Youngsters may remember more when participating in cooperative learning, in which adult‐supervised education relies on peers interacting, sharing, planning, and supporting each other. Develop‐mentalists disagree on the relative value of cooperative learning versus didactic learning, in which a teacher lectures to students.
Memory
School‐age children also begin to evince metamemory, or the ability to comprehend the nature of memory and predict how well one will remember something. Metamemory helps children sense how much study time is needed for next week's math test.
Childhood intelligence
Psychologists and other authorities are keenly interested in childhood intelligence. Intelligence is an inferred cognitive capacity that relates to a person's knowledge, adaptation, and ability to reason and act purposefully. Around the beginning of the twentieth century, Alfred Binet and Theophile Simon measured perception, memory, and vocabulary in children. These researchers divided a child's mental age, or level of intellectual attainment, by his or her chronological age, or actual age, to yield the child's intelligence quotient (IQ). Years later, the average IQ for a child was set at 100. Today, the two most famous IQ tests for children are the Stanford‐Binet Intelligence Scale and the Wechsler Intelligence Scale for Children (WISC), both of which have been updated numerous times.

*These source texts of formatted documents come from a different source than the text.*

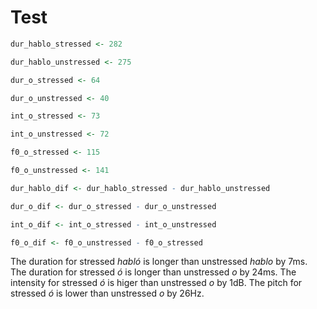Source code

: 
# Test

``` r
dur_hablo_stressed <- 282

dur_hablo_unstressed <- 275

dur_o_stressed <- 64

dur_o_unstressed <- 40

int_o_stressed <- 73

int_o_unstressed <- 72

f0_o_stressed <- 115

f0_o_unstressed <- 141

dur_hablo_dif <- dur_hablo_stressed - dur_hablo_unstressed

dur_o_dif <- dur_o_stressed - dur_o_unstressed

int_o_dif <- int_o_stressed - int_o_unstressed

f0_o_dif <- f0_o_unstressed - f0_o_stressed
```

The duration for stressed *habló* is longer than unstressed *hablo* by
7ms. The duration for stressed *ó* is longer than unstressed *o* by
24ms. The intensity for stressed *ó* is higer than unstressed *o* by
1dB. The pitch for stressed *ó* is lower than unstressed *o* by 26Hz.
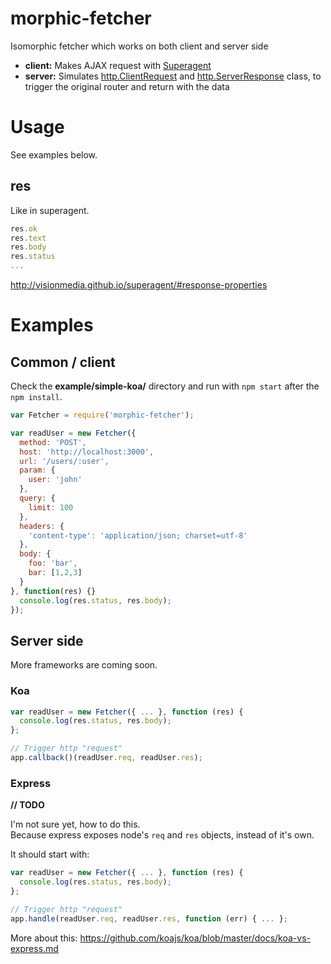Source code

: morphic-fetcher
===============

Isomorphic fetcher which works on both client and server side

* **client:** Makes AJAX request with [Superagent](https://github.com/visionmedia/superagent)
* **server:** Simulates [http.ClientRequest](http://nodejs.org/api/http.html#http_class_http_clientrequest) and [http.ServerResponse](http://nodejs.org/api/http.html#http_class_http_serverresponse) class, to trigger the original router and return with the data
 
# Usage

See examples below.

## res

Like in superagent.

```javascript
res.ok
res.text
res.body
res.status
...
```

http://visionmedia.github.io/superagent/#response-properties


# Examples

## Common / client

Check the **example/simple-koa/** directory and run with `npm start` after the `npm install`.

```javascript
var Fetcher = require('morphic-fetcher');

var readUser = new Fetcher({
  method: 'POST',
  host: 'http://localhost:3000',
  url: '/users/:user',
  param: {
    user: 'john'
  },
  query: {
    limit: 100
  },
  headers: {
    'content-type': 'application/json; charset=utf-8'
  },
  body: {
    foo: 'bar',
    bar: [1,2,3]
  }
}, function(res) {}
  console.log(res.status, res.body);
});
```

## Server side
More frameworks are coming soon.

### Koa
```javascript
var readUser = new Fetcher({ ... }, function (res) { 
  console.log(res.status, res.body); 
};

// Trigger http "request"
app.callback()(readUser.req, readUser.res);
```

### Express

**// TODO** 

I'm not sure yet, how to do this.  
Because express exposes node's `req` and `res` objects, instead of it's own.

It should start with:
```javascript
var readUser = new Fetcher({ ... }, function (res) { 
  console.log(res.status, res.body); 
};

// Trigger http "request"
app.handle(readUser.req, readUser.res, function (err) { ... };
```

More about this:
https://github.com/koajs/koa/blob/master/docs/koa-vs-express.md


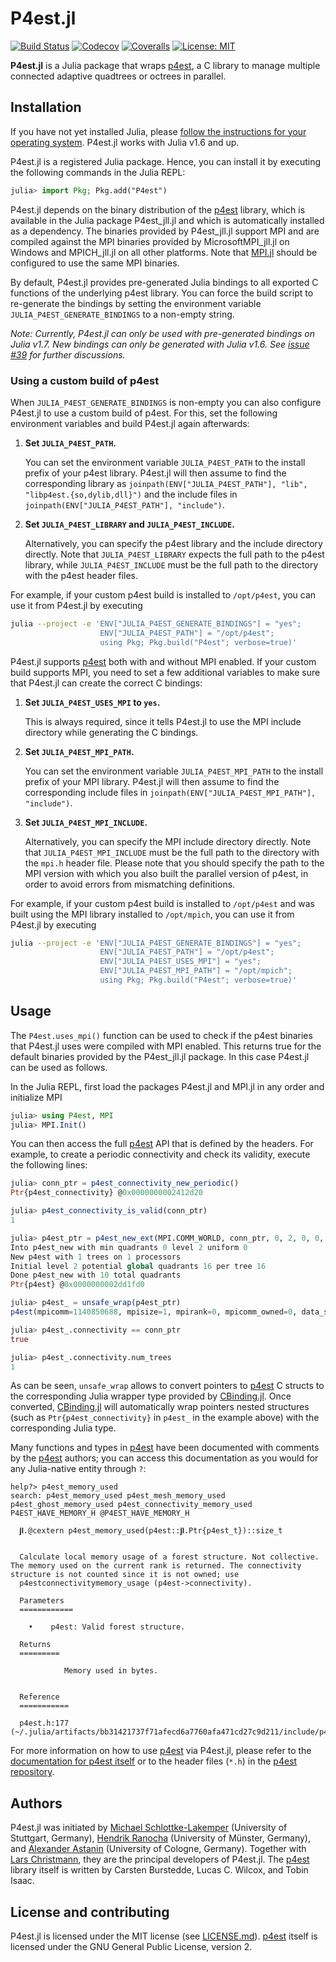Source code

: # P4est.jl

<!-- [![Docs-stable](https://img.shields.io/badge/docs-stable-blue.svg)](https://trixi-framework.github.io/Trixi.jl/stable) -->
[![Build Status](https://github.com/trixi-framework/P4est.jl/workflows/CI/badge.svg)](https://github.com/trixi-framework/P4est.jl/actions?query=workflow%3ACI)
[![Codecov](https://codecov.io/gh/trixi-framework/P4est.jl/branch/main/graph/badge.svg)](https://codecov.io/gh/trixi-framework/P4est.jl)
[![Coveralls](https://coveralls.io/repos/github/trixi-framework/P4est.jl/badge.svg?branch=main)](https://coveralls.io/github/trixi-framework/P4est.jl?branch=main)
[![License: MIT](https://img.shields.io/badge/License-MIT-success.svg)](https://opensource.org/licenses/MIT)
<!-- [![GitHub commits since tagged version](https://img.shields.io/github/commits-since/trixi-framework/P4est.jl/v0.2.1.svg?style=social&logo=github)](https://github.com/trixi-framework/P4est.jl) -->

**P4est.jl** is a Julia package that wraps
[p4est](https://github.com/cburstedde/p4est), a C library to manage multiple
connected adaptive quadtrees or octrees in parallel.


## Installation
If you have not yet installed Julia, please [follow the instructions for your
operating system](https://julialang.org/downloads/platform/). P4est.jl works
with Julia v1.6 and up.

P4est.jl is a registered Julia package. Hence, you can install it by executing
the following commands in the Julia REPL:
```julia
julia> import Pkg; Pkg.add("P4est")
```
P4est.jl depends on the binary distribution of the [p4est](https://github.com/cburstedde/p4est)
library, which is available in the Julia package P4est\_jll.jl and which is automatically
installed as a dependency. The binaries provided by P4est\_jll.jl support MPI and are compiled
against the MPI binaries provided by MicrosoftMPI\_jll.jl on Windows and MPICH\_jll.jl on all
other platforms. Note that [MPI.jl](https://github.com/JuliaParallel/MPI.jl)
should be configured to use the same MPI binaries.

By default, P4est.jl provides pre-generated Julia bindings to all exported C
functions of the underlying p4est library. You can force the build script to
re-generate the bindings by setting the environment variable
`JULIA_P4EST_GENERATE_BINDINGS` to a non-empty string.

*Note: Currently, P4est.jl can only be used with pre-generated bindings on
Julia v1.7. New bindings can only be generated with Julia v1.6.
See [issue #39](https://github.com/trixi-framework/P4est.jl/issues/39) for further discussions.*

### Using a custom build of p4est
When `JULIA_P4EST_GENERATE_BINDINGS` is non-empty you can also
configure P4est.jl to use a custom build of p4est. For this, set the following
environment variables and build P4est.jl again afterwards:
1. **Set `JULIA_P4EST_PATH`.**

   You can set the environment variable `JULIA_P4EST_PATH` to the install
   prefix of your p4est library.
   P4est.jl will then assume to find the corresponding library as
   `joinpath(ENV["JULIA_P4EST_PATH"], "lib", "libp4est.{so,dylib,dll}")`
   and the include files in
   `joinpath(ENV["JULIA_P4EST_PATH"], "include")`.
2. **Set `JULIA_P4EST_LIBRARY` and `JULIA_P4EST_INCLUDE`.**

   Alternatively, you can specify the p4est library and the include
   directory directly. Note that `JULIA_P4EST_LIBRARY` expects the full path to
   the p4est library, while `JULIA_P4EST_INCLUDE` must be the full path to the
   directory with the p4est header files.

For example, if your custom p4est build is installed to `/opt/p4est`, you can
use it from P4est.jl by executing
```bash
julia --project -e 'ENV["JULIA_P4EST_GENERATE_BINDINGS"] = "yes";
                    ENV["JULIA_P4EST_PATH"] = "/opt/p4est";
                    using Pkg; Pkg.build("P4est"; verbose=true)'
```

P4est.jl supports [p4est](https://github.com/cburstedde/p4est) both with and
without MPI enabled. If your custom build supports MPI, you need to set a few
additional variables to make sure that P4est.jl can create the correct C
bindings:
1. **Set `JULIA_P4EST_USES_MPI` to `yes`.**

   This is always required, since it tells P4est.jl to use the MPI include directory
   while generating the C bindings.
2. **Set `JULIA_P4EST_MPI_PATH`.**

   You can set the environment variable `JULIA_P4EST_MPI_PATH` to the install
   prefix of your MPI library.
   P4est.jl will then assume to find the corresponding include files in
   `joinpath(ENV["JULIA_P4EST_MPI_PATH"], "include")`.
3. **Set `JULIA_P4EST_MPI_INCLUDE`.**

   Alternatively, you can specify the MPI include directory directly. Note that
   `JULIA_P4EST_MPI_INCLUDE` must be the full path to the directory with the
   `mpi.h` header file.
Please note that you should specify the path to the MPI version with which you
also built the parallel version of p4est, in order to avoid errors from
mismatching definitions.

For example, if your custom p4est build is installed to `/opt/p4est` and was
built using the MPI library installed to `/opt/mpich`, you can use it from
P4est.jl by executing
```bash
julia --project -e 'ENV["JULIA_P4EST_GENERATE_BINDINGS"] = "yes";
                    ENV["JULIA_P4EST_PATH"] = "/opt/p4est";
                    ENV["JULIA_P4EST_USES_MPI"] = "yes";
                    ENV["JULIA_P4EST_MPI_PATH"] = "/opt/mpich";
                    using Pkg; Pkg.build("P4est"; verbose=true)'
```

## Usage
The `P4est.uses_mpi()` function can be used to check if the p4est binaries that P4est.jl uses were
compiled with MPI enabled. This returns true for the default binaries provided by the P4est_jll.jl
package. In this case P4est.jl can be used as follows.

In the Julia REPL, first load the packages P4est.jl and MPI.jl in any order and initialize MPI
```julia
julia> using P4est, MPI
julia> MPI.Init()
```
You can then access the full [p4est](https://github.com/cburstedde/p4est) API that is defined
by the headers. For example, to create a periodic connectivity and check its validity, execute
the following lines:
```julia
julia> conn_ptr = p4est_connectivity_new_periodic()
Ptr{p4est_connectivity} @0x0000000002412d20

julia> p4est_connectivity_is_valid(conn_ptr)
1

julia> p4est_ptr = p4est_new_ext(MPI.COMM_WORLD, conn_ptr, 0, 2, 0, 0, C_NULL, C_NULL)
Into p4est_new with min quadrants 0 level 2 uniform 0
New p4est with 1 trees on 1 processors
Initial level 2 potential global quadrants 16 per tree 16
Done p4est_new with 10 total quadrants
Ptr{p4est} @0x0000000002dd1fd0

julia> p4est_ = unsafe_wrap(p4est_ptr)
p4est(mpicomm=1140850688, mpisize=1, mpirank=0, mpicomm_owned=0, data_size=0x0000000000000000, user_pointer=Ptr{Nothing} @0x0000000000000000, revision=0, first_local_tree=0, last_local_tree=0, local_num_quadrants=10, global_num_quadrants=10, global_first_quadrant=Ptr{Int64} @0x000000000280c760, global_first_position=Ptr{p4est_quadrant} @0x0000000002a1d270, connectivity=Ptr{p4est_connectivity} @0x0000000002412d20, trees=Ptr{sc_array} @0x0000000002756960, user_data_pool=Ptr{sc_mempool} @0x0000000000000000, quadrant_pool=Ptr{sc_mempool} @0x0000000002dd1e40, inspect=Ptr{p4est_inspect} @0x0000000000000000)

julia> p4est_.connectivity == conn_ptr
true

julia> p4est_.connectivity.num_trees
1
```
As can be seen, `unsafe_wrap` allows to convert pointers to [p4est](https://github.com/cburstedde/p4est)
C structs to the corresponding Julia wrapper type provided by
[CBinding.jl](https://github.com/analytech-solutions/CBinding.jl). Once
converted, [CBinding.jl](https://github.com/analytech-solutions/CBinding.jl)
will automatically wrap pointers nested structures (such as
`Ptr{p4est_connectivity}` in `p4est_` in the example above) with the
corresponding Julia type.

Many functions and types in [p4est](https://github.com/cburstedde/p4est) have been documented
with comments by the [p4est](https://github.com/cburstedde/p4est) authors; you can access this
documentation as you would for any Julia-native entity through `?`:
```
help?> p4est_memory_used
search: p4est_memory_used p4est_mesh_memory_used p4est_ghost_memory_used p4est_connectivity_memory_used P4EST_HAVE_MEMORY_H @P4EST_HAVE_MEMORY_H

  𝐣𝐥.@cextern p4est_memory_used(p4est::𝐣𝐥.Ptr{p4est_t})::size_t


  Calculate local memory usage of a forest structure. Not collective. The memory used on the current rank is returned. The connectivity structure is not counted since it is not owned; use
  p4estconnectivitymemory_usage (p4est->connectivity).

  Parameters
  ============

    •    p4est: Valid forest structure.

  Returns
  =========

            Memory used in bytes.


  Reference
  ===========

  p4est.h:177 (~/.julia/artifacts/bb31421737f71afecd6a7760afa471cd27c9d211/include/p4est.h:177:21)

```

For more information on how to use [p4est](https://github.com/cburstedde/p4est) via P4est.jl,
please refer to the [documentation for p4est itself](http://www.p4est.org/) or to the header files
(`*.h`) in the [p4est repository](https://github.com/cburstedde/p4est/tree/master/src).

## Authors
P4est.jl was initiated by
[Michael Schlottke-Lakemper](https://www.hlrs.de/people/schlottke-lakemper)
(University of Stuttgart, Germany),
[Hendrik Ranocha](https://ranocha.de)  (University of Münster, Germany), and
[Alexander Astanin](https://www.mi.uni-koeln.de/NumSim/astanin)
(University of Cologne, Germany).
Together with [Lars Christmann](https://github.com/lchristm), they are the principal developers of
P4est.jl. The [p4est](https://github.com/cburstedde/p4est) library itself is written by
Carsten Burstedde, Lucas C. Wilcox, and Tobin Isaac.


## License and contributing
P4est.jl is licensed under the MIT license (see [LICENSE.md](LICENSE.md)).
[p4est](https://github.com/cburstedde/p4est) itself is licensed under the GNU
General Public License, version 2.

Some psychologists indicate that the multifaceted nature of intelligence necessitates a distinction between basic intelligence (academic IQ) and applied intelligence (practical IQ). For instance, Howard Gardner proposed that children exhibit multiple intelligences, including musical ability, complex movement, and empathy. Similarly, Robert Sternberg proposed the triarchic theory of intelligence, which states that intelligence consists of three factors: information‐processing skills, context, and experience. These three factors determine whether cognition or behavior is intelligent.
An individual's intelligence, at least as measured by IQ tests, remains fairly constant throughout life. Yet considerable differences in IQ scores exist across a range of individuals. These individual differences are probably the result of some combination of genetics, home and educational environment, motivation, nutrition and health, socioeconomic status, and culture.
Critics repeatedly question the value of measuring intelligence, especially when the most commonly used testing instruments are inherently culture‐specific. Critics point out that minorities score lower on IQ tests that are devised and standardized using white, middle‐class subjects. These same minorities score higher on IQ tests devised and standardized using subjects from their own cultural background. Proponents of IQ tests suggest that it is possible to develop culture‐fair (fair for all members in a culture) and culture‐free (without cultural content) IQ tests, such as Raven's Progressive Matrices Test. This IQ test gauges the subject's ability to solve problems that are presented in unfamiliar designs. Proponents also claim that IQ scores effectively predict future academic performance—what these tests were originally designed to measure.
A great deal of uproar occurred in the 1970s in response to schools placing minorities into special education classes based on their IQ scores. These scores were obtained from culturally biased IQ tests. Today, IQ tests cannot be used as academic achievement or placement tests.